When 52-year-old Arizona Little League District 10 umpire and Prescott Valley resident Mike Kincaid found out he was selected to go to Williamsport, Pa., and be a part of an umpiring crew in the 2010 Little League World Series, he couldn’t hold back the tears.

Umpire Mike Kincaid was selected by the Little League World Series Committee to be a part of the 2010 Little League World Series in Williamsport, Pa., come August. Kincaid is the head umpire in District 10, which includes towns like Sedona, Camp Verde, Cottonwood, Williams, Prescott and many more. Kincaid is a resident of Prescott Valley and has been umpiring for 26 years.“I was in the middle of the street just balling,” Kincaid said with a smile. “One of my neighbors came up to me and said, ‘Buddy, what’s wrong, everything OK?’ and I just told him don’t worry about it, I’ll tell you later.”

Eventually, Kincaid showed his neighbor along with many others close to him the official letter, giving proof he was going to the most prestigious amateur baseball tournament in the world.

An umpire for almost five years in District 10, which includes towns like Sedona, Camp Verde, Cottonwood, Prescott, Prescott Valley, Chino Valley, Williams and Dewey-Humboldt, Kincaid was selected by the Little League World Series Committee and will join 17 other umpires from all over the world come Friday, Aug. 20, when the tournament is scheduled to get under way.

There are 10 umpires selected from the United States and eight from other countries around the world, making it a once-in-a-lifetime opportunity for Kincaid.

Kincaid worked a Western Regional back in 2002, a requirement that must be fulfilled before getting selected to work in the Little League World Series, making it eight years he had to wait before getting that letter.

“I’ve become what I used to despise,” Kincaid said with a loud laugh and an even bigger smile.

Kincaid went on to explain umpires weren’t always his favorite people but when someone challenged him to try it one day, he couldn’t resist.

“Someone told me, ‘All right big boy, you try it,’ and I did because if you double-dog dare me to do something, I usually will,” Kincaid continued, again letting out a big laugh.

Kincaid grew up in Oxnard, Calif., a mere three miles from the ocean, before moving to Prescott Valley in 2006. He coached baseball at Saint Bonaventure High School for 14 years and has been an umpire for 26 years.

A football player in high school, Kincaid loved the sport of baseball as well and after he got married to Joanne and the couple had four kids, his children began to become involved in Little League.

Eric, Melony, Michelle and Nathan for the most part are all grown up now, but Kincaid and his wife still remain involved in Little League.

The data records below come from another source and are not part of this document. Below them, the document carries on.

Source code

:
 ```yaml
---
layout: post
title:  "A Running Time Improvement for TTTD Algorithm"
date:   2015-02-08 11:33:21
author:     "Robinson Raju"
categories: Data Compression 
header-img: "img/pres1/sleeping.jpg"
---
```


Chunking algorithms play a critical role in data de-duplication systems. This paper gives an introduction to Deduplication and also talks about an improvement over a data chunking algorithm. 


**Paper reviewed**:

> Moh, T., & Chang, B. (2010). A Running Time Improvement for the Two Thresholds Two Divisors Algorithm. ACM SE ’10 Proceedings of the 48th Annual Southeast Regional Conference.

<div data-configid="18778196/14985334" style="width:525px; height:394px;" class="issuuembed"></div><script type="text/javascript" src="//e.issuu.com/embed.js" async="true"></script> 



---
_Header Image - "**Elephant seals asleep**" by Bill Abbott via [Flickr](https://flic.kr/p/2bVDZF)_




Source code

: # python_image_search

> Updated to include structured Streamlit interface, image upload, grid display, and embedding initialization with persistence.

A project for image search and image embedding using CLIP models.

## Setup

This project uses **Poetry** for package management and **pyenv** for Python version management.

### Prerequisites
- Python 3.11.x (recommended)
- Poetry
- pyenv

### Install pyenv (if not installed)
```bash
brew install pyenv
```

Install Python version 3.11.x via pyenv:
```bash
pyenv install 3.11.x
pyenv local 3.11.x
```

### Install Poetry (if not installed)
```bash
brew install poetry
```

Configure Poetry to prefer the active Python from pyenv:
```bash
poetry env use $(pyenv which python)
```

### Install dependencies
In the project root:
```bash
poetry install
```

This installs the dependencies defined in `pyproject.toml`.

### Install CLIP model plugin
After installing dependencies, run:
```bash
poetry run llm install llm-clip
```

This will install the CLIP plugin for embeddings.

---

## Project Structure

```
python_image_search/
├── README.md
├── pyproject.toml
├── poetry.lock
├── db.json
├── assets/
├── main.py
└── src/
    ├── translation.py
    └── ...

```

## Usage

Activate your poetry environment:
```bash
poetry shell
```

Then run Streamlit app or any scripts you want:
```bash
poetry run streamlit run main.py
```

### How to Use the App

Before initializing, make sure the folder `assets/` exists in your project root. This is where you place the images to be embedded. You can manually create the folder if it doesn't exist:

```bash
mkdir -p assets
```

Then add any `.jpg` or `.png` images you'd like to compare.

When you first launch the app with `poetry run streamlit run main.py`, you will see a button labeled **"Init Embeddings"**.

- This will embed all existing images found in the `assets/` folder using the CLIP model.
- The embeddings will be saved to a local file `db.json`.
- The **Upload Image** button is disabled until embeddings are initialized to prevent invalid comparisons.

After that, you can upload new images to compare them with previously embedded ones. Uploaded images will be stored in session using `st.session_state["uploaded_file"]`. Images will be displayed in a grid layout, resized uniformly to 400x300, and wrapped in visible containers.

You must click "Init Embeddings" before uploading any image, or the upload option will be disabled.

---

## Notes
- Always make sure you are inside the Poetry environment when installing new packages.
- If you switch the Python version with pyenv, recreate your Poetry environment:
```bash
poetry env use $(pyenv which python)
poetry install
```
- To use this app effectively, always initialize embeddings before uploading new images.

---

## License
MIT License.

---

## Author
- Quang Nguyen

During the last two weeks, Kincaid has been heavily involved in the District 10 Little League All-Star Tournament, umpiring behind home plate and other positions on the field during that time. When the tournament wraps up by this weekend, Kincaid will take a break before packing his bags and heading to Williamsport.

A bricklayer for over 30 years, Kincaid is as tough as they come behind the plate, something he needs to be when wearing the blue.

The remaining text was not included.